ACTIVITY: Transcribe exactly, and only, the lines that run from the one containing "- [x] Lifetime Odometer" through the end of the records.

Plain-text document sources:
━━━━━━━━━━

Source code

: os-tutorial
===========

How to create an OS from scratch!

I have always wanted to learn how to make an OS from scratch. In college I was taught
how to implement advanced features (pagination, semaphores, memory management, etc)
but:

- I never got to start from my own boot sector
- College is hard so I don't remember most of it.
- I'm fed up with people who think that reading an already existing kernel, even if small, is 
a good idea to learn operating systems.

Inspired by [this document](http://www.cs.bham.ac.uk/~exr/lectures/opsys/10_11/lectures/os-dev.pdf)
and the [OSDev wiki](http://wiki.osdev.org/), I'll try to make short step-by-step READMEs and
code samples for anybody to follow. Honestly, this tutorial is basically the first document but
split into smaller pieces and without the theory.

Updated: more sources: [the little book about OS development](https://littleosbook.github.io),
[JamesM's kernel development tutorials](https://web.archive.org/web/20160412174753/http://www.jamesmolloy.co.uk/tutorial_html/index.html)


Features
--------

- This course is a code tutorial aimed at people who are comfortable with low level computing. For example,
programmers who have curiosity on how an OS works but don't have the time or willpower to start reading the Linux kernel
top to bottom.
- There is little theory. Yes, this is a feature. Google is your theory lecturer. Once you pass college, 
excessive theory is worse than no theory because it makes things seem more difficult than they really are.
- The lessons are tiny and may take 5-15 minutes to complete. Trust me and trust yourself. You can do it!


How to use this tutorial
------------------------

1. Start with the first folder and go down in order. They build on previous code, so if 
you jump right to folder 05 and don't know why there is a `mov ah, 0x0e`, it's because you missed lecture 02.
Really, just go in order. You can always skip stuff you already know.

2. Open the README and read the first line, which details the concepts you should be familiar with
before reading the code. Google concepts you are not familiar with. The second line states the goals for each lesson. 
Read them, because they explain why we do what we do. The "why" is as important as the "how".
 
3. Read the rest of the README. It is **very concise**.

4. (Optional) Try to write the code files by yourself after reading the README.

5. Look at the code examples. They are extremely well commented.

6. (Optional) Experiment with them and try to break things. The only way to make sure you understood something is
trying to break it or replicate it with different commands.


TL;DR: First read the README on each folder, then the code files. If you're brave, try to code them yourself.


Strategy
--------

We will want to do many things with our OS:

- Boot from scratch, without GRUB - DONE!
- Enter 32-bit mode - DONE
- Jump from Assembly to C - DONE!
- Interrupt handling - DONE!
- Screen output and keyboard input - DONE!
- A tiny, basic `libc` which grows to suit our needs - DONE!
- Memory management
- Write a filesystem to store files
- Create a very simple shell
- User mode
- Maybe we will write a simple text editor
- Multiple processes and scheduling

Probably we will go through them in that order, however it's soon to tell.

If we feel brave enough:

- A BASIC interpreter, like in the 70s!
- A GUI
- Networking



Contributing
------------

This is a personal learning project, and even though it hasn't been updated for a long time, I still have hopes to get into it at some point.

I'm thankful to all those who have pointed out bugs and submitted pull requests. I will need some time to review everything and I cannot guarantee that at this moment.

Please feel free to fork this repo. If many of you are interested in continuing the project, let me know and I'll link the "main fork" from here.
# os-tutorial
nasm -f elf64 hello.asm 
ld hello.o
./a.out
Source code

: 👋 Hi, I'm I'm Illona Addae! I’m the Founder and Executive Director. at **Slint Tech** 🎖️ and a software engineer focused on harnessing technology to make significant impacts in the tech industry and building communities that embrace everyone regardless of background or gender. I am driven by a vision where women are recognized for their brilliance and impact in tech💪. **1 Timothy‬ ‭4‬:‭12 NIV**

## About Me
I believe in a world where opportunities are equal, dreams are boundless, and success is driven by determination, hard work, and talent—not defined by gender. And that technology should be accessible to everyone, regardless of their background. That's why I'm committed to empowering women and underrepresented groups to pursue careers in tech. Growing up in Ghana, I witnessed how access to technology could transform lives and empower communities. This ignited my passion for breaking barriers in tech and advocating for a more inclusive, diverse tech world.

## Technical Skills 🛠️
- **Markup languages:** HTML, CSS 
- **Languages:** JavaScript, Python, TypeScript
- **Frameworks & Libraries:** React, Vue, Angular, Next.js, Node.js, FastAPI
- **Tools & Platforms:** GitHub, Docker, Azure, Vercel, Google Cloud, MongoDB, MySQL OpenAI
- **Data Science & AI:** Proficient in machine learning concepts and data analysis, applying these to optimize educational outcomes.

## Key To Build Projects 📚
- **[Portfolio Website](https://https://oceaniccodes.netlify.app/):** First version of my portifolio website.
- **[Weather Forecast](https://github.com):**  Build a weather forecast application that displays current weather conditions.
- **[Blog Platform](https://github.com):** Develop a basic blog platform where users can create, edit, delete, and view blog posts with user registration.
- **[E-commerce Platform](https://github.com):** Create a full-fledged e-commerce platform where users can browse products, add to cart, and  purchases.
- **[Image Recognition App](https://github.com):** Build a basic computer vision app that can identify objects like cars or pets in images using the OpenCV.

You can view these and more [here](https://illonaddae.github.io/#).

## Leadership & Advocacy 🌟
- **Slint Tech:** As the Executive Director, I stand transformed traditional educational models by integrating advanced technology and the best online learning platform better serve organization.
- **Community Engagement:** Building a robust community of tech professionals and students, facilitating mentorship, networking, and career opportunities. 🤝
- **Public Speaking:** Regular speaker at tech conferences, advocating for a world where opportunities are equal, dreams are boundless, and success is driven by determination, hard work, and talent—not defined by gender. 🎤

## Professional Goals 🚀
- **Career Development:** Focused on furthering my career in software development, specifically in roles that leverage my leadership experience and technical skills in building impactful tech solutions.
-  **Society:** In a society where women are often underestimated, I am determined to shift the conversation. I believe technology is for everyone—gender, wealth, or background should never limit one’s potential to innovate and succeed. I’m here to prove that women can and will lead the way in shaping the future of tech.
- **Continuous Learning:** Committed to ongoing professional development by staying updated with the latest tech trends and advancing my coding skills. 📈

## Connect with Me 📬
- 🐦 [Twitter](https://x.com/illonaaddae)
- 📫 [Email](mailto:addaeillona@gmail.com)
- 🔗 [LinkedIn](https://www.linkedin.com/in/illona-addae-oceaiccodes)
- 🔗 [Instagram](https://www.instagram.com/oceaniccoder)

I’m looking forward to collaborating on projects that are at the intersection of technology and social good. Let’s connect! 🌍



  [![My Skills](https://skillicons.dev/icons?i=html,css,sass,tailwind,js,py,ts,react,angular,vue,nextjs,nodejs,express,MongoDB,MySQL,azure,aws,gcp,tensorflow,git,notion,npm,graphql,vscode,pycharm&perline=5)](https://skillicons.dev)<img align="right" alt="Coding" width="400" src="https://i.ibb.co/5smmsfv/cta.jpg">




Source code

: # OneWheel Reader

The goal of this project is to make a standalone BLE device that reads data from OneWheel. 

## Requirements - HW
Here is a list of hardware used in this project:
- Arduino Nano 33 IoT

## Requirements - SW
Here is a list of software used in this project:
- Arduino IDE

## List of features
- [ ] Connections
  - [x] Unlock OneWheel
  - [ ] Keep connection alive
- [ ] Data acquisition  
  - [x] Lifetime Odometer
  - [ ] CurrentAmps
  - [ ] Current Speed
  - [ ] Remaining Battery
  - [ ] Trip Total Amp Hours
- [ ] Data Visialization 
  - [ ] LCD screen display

━━━━━━━━━━

ANSWER:
  - [x] Lifetime Odometer
  - [ ] CurrentAmps
  - [ ] Current Speed
  - [ ] Remaining Battery
  - [ ] Trip Total Amp Hours
- [ ] Data Visialization 
  - [ ] LCD screen display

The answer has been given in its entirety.